### WHAT IS REQUIRED
Look through the listing below for the word "notebook" and copy every line where it occurs.

### SUPPLIED ENTRIES
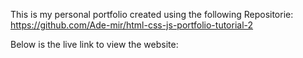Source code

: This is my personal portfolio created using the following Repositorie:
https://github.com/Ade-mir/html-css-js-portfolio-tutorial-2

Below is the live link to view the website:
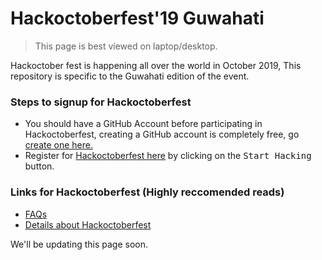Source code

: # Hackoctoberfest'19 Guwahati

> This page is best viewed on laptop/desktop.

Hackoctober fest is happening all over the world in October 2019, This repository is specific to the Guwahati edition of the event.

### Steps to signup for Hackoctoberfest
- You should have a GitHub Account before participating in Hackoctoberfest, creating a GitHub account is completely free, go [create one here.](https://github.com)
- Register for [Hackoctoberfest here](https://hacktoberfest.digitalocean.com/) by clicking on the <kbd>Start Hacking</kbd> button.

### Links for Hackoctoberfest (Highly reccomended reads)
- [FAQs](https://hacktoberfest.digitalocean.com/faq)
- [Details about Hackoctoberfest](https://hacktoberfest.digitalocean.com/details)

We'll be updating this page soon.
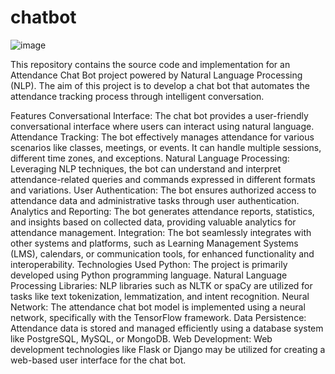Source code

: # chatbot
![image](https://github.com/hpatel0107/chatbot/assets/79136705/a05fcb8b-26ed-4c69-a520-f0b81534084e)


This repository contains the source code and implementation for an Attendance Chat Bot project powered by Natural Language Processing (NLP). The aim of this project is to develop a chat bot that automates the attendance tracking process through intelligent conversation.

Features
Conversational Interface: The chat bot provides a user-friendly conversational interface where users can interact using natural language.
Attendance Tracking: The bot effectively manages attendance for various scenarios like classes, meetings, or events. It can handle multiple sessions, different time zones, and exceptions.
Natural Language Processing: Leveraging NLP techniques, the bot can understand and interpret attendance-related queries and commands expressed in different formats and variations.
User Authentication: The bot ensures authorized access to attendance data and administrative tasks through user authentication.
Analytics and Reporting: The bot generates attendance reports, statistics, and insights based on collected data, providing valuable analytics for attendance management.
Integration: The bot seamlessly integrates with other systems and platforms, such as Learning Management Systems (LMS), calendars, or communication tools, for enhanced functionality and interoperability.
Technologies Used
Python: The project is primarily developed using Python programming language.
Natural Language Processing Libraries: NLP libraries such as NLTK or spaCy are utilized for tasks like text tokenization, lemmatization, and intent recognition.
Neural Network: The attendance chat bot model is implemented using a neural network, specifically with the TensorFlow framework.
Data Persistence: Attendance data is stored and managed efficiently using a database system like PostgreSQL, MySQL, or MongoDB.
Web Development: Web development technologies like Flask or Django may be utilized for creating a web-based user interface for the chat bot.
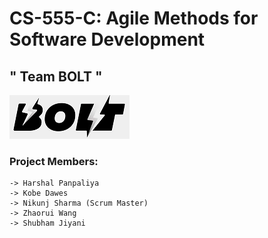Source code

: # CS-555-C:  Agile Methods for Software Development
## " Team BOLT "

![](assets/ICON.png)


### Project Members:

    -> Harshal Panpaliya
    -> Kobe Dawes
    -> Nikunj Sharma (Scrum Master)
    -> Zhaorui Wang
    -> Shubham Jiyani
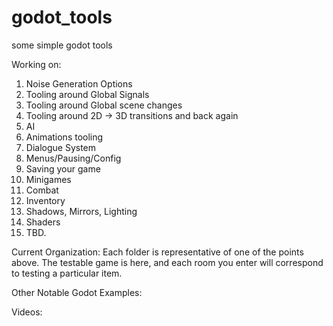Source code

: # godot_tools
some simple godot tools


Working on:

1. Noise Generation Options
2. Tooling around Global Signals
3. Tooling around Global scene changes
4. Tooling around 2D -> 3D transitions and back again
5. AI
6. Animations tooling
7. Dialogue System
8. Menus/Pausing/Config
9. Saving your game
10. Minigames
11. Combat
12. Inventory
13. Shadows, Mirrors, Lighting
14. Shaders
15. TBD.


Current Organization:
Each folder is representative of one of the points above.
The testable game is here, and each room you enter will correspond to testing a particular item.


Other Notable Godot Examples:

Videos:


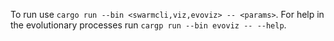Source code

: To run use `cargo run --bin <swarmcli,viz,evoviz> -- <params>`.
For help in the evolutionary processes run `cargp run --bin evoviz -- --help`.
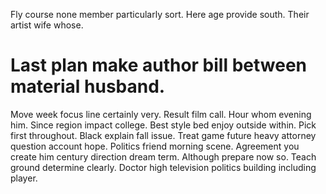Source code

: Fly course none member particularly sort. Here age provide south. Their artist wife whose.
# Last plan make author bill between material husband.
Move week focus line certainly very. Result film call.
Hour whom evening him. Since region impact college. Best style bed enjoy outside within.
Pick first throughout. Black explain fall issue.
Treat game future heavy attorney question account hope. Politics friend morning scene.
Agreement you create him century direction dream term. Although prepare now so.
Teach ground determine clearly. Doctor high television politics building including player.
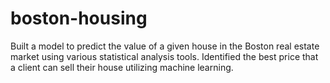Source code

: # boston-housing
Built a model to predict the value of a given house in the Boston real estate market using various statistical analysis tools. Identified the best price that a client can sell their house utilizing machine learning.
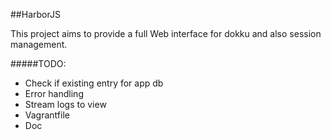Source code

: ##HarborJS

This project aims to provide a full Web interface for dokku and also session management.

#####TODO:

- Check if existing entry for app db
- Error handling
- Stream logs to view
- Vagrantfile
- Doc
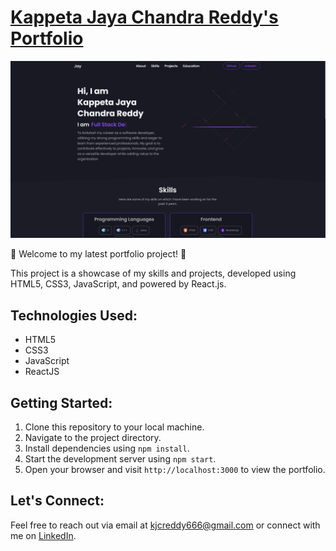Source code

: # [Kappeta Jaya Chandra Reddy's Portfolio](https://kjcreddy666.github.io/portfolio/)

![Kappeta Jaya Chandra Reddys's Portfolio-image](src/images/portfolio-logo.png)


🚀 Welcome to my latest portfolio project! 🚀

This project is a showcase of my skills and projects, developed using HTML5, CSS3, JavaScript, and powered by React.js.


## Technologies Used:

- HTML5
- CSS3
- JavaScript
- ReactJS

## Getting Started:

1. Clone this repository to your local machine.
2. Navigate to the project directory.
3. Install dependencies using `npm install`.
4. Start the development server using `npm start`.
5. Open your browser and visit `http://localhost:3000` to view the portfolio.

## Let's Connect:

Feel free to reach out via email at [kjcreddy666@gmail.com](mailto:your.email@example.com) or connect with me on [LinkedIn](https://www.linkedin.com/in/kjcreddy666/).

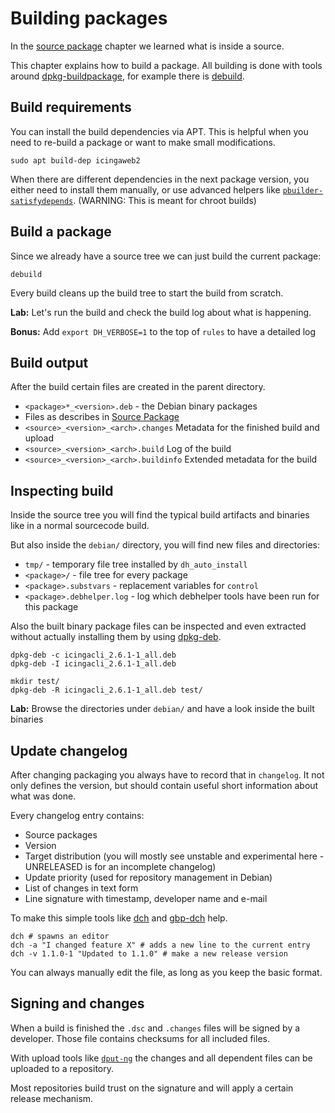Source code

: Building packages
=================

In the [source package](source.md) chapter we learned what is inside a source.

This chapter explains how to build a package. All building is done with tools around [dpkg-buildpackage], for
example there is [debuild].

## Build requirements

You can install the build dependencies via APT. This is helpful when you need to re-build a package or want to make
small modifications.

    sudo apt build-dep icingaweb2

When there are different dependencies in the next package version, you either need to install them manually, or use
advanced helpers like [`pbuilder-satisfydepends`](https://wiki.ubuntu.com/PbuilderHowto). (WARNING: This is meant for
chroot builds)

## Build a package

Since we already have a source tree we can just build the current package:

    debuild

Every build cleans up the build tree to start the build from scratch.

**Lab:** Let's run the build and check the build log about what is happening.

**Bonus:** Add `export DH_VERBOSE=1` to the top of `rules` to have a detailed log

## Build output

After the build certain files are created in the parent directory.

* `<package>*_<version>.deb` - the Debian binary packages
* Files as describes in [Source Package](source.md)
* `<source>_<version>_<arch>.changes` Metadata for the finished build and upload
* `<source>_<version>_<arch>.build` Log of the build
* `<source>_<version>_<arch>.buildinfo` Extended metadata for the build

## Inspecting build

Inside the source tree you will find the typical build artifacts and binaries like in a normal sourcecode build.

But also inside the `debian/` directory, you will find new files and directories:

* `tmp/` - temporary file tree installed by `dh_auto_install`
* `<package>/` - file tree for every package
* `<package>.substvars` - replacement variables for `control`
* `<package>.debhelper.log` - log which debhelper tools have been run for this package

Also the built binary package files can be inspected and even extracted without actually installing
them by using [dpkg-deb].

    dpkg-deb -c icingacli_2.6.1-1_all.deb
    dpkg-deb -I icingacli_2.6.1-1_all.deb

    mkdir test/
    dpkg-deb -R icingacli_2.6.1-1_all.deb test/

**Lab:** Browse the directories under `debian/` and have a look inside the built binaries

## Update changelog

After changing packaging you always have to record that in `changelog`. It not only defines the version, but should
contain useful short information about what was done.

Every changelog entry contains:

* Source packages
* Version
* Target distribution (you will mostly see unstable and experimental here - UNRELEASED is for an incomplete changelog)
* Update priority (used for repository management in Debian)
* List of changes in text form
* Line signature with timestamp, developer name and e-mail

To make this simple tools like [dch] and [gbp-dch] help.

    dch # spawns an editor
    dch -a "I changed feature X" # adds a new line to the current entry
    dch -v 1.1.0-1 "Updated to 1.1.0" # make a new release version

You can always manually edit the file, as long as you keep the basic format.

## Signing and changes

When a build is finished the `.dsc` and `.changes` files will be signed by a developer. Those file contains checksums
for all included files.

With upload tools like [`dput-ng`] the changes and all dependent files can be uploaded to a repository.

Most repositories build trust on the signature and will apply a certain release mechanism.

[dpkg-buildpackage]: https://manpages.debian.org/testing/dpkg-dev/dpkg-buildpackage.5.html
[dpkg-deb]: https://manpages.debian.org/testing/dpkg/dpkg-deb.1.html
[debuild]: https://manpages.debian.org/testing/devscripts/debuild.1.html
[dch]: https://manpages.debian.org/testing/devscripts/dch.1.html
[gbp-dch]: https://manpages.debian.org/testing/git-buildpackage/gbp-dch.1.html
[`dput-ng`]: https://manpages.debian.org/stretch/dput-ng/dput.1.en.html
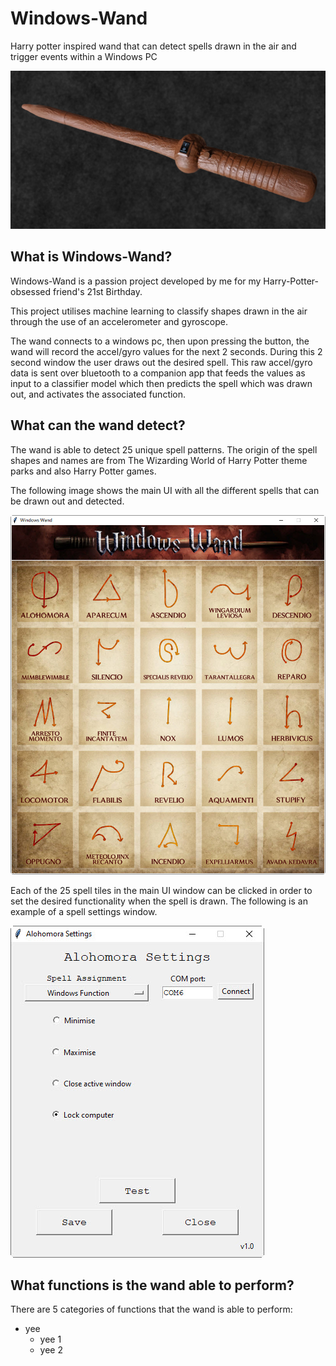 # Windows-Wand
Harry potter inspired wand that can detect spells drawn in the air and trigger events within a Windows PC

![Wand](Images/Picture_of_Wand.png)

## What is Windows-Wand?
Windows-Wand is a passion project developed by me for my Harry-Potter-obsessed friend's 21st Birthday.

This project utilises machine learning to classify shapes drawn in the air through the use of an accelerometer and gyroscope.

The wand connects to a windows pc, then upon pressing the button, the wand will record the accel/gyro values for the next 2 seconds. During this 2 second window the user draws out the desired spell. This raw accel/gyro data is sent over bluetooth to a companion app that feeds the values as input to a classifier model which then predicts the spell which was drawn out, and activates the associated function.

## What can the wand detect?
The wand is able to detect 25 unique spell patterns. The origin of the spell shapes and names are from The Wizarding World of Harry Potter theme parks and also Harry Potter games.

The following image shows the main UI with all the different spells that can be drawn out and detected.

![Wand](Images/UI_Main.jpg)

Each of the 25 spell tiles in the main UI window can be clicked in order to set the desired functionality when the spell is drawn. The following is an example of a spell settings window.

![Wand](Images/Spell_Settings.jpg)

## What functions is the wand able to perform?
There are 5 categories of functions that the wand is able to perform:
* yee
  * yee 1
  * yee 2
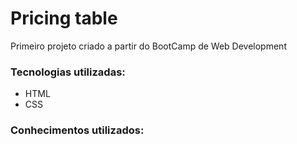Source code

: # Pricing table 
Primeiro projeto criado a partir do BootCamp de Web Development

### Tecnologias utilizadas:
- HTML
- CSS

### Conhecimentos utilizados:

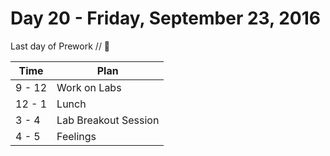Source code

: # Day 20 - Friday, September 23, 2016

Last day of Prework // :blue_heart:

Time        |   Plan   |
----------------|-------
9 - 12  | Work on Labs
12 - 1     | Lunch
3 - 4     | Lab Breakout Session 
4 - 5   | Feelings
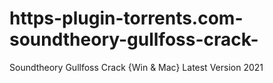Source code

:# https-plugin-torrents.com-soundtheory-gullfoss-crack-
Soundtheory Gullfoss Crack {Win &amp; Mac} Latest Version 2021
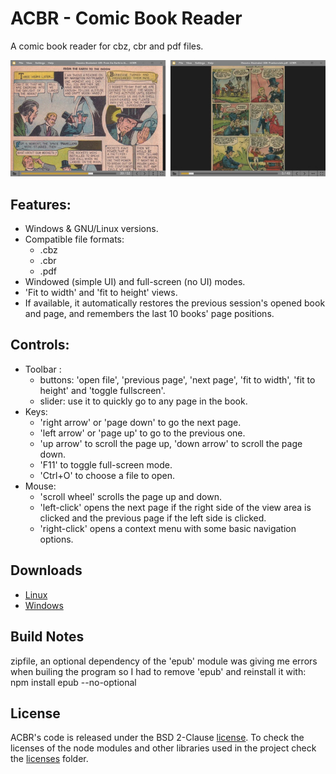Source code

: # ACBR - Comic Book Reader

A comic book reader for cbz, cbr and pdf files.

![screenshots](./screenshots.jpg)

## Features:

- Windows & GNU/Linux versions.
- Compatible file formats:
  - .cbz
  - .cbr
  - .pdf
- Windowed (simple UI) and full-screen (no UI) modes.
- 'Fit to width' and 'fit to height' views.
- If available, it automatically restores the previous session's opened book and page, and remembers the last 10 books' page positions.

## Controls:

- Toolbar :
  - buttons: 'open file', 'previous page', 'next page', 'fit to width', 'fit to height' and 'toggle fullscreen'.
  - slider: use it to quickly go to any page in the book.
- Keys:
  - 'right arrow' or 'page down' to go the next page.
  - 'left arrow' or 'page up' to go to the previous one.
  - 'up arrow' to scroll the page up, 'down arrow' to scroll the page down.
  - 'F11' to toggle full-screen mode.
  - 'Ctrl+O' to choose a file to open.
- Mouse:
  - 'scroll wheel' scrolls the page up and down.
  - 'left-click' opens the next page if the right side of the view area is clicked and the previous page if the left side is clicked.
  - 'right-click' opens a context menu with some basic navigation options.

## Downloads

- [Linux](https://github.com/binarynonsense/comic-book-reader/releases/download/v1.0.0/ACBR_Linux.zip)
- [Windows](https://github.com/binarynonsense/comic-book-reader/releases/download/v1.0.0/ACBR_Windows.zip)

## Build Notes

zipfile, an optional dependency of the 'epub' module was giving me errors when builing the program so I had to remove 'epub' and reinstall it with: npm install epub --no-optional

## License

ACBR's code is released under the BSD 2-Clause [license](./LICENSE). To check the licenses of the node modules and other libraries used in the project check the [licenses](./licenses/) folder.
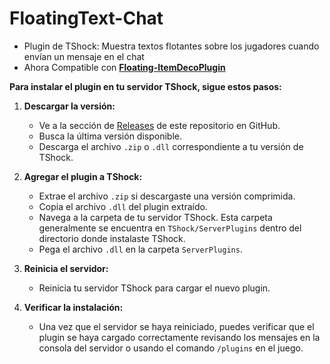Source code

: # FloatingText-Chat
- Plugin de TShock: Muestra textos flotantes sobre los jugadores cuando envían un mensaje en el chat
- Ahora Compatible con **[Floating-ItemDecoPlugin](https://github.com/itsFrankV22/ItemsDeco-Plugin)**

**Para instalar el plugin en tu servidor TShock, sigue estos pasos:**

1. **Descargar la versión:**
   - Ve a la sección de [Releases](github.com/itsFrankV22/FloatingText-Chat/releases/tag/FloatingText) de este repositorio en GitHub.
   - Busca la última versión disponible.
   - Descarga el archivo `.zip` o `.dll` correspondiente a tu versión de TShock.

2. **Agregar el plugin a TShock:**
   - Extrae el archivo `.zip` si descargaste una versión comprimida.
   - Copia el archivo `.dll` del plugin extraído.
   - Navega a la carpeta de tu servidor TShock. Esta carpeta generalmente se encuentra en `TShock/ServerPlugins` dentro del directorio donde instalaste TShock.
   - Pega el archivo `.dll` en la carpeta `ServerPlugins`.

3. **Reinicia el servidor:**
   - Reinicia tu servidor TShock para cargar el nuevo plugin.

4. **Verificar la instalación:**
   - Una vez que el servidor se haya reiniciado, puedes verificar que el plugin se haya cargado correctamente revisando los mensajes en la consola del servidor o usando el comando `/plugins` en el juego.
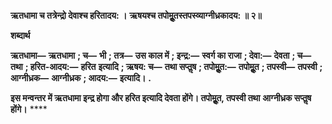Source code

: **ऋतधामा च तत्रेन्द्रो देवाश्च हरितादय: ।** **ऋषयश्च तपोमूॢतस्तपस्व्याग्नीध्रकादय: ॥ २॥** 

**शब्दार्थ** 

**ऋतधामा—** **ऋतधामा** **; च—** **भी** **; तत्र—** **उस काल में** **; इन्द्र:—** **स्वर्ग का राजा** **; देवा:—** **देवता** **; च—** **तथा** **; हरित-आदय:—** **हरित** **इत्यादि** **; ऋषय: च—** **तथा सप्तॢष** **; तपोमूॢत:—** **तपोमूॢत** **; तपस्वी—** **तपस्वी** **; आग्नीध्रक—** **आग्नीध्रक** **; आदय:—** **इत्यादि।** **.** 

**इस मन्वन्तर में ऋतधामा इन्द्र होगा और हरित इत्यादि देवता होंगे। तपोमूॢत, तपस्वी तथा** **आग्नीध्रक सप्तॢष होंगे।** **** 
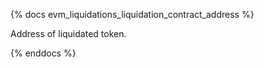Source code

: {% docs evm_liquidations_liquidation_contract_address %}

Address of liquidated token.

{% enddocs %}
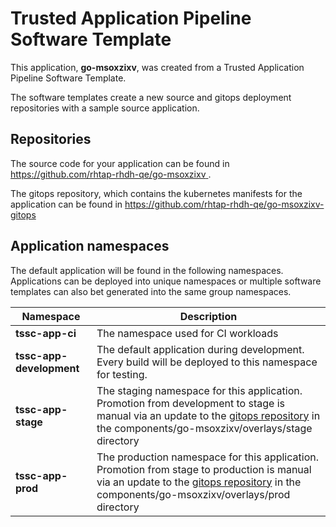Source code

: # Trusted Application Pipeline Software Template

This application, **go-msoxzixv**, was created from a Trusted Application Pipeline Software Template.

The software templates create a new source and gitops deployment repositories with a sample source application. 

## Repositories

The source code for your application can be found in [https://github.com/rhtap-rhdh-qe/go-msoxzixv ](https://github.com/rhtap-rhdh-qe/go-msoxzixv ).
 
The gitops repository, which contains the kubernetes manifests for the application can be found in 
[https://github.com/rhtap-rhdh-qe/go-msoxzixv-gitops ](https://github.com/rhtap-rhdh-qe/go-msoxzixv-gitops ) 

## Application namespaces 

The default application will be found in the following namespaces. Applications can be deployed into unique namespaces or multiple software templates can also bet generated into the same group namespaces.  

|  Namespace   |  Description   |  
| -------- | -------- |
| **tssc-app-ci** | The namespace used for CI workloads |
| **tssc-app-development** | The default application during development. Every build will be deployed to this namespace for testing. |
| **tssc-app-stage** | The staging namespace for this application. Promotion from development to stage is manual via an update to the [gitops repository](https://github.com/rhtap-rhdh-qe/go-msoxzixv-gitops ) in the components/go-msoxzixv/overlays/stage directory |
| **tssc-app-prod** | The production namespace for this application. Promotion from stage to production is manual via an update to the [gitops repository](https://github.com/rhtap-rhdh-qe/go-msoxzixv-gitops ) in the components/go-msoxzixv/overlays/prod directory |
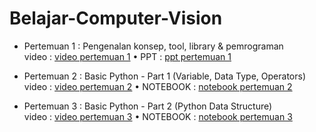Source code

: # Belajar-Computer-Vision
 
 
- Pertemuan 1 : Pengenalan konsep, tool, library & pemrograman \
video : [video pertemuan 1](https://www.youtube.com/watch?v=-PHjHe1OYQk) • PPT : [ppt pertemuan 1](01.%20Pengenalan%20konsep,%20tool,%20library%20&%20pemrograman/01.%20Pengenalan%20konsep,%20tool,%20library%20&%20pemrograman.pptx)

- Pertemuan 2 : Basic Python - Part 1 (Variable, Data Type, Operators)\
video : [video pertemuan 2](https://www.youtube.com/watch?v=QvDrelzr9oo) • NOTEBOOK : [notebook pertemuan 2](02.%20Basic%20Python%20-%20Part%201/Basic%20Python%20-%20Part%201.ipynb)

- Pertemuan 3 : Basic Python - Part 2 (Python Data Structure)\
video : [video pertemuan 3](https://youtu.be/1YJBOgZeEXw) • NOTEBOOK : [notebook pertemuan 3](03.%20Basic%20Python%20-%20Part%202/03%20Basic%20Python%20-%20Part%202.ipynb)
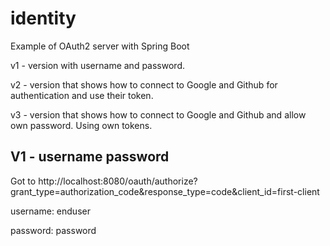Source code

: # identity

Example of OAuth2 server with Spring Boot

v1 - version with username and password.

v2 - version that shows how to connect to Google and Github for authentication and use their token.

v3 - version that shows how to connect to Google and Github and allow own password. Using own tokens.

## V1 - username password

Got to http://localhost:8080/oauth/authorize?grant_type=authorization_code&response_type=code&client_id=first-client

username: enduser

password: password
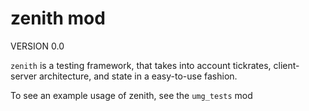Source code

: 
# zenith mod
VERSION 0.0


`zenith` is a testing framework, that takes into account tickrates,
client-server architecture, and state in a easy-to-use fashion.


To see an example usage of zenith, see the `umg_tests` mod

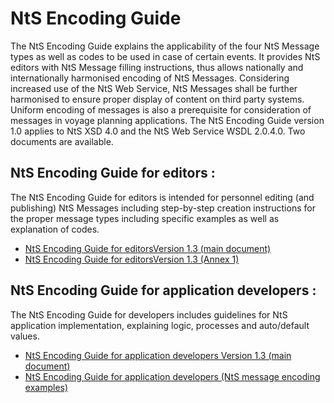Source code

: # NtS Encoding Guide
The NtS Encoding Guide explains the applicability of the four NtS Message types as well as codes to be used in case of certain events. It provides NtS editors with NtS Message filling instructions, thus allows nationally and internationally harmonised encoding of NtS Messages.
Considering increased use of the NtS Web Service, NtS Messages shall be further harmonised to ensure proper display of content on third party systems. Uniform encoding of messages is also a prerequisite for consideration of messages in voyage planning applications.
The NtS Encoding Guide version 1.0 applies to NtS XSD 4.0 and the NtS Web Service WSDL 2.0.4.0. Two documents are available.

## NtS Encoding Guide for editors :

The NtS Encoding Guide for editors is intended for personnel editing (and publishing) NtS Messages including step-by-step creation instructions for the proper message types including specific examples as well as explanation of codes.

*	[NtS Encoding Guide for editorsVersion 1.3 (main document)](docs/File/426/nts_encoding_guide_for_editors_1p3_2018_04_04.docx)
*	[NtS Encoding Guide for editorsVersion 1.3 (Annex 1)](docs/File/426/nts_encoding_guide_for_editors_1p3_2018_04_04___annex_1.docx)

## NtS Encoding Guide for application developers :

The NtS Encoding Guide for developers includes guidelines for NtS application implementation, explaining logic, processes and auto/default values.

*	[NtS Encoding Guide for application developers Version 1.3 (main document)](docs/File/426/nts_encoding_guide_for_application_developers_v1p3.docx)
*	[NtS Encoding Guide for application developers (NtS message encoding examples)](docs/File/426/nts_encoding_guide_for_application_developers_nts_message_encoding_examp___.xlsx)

### REPLY TO THE EXERCISE
video : [video pertemuan 2](https://www.youtube.com/watch?v=QvDrelzr9oo) • NOTEBOOK : [notebook pertemuan 2](02.%20Basic%20Python%20-%20Part%201/Basic%20Python%20-%20Part%201.ipynb)
video : [video pertemuan 3](https://youtu.be/1YJBOgZeEXw) • NOTEBOOK : [notebook pertemuan 3](03.%20Basic%20Python%20-%20Part%202/03%20Basic%20Python%20-%20Part%202.ipynb)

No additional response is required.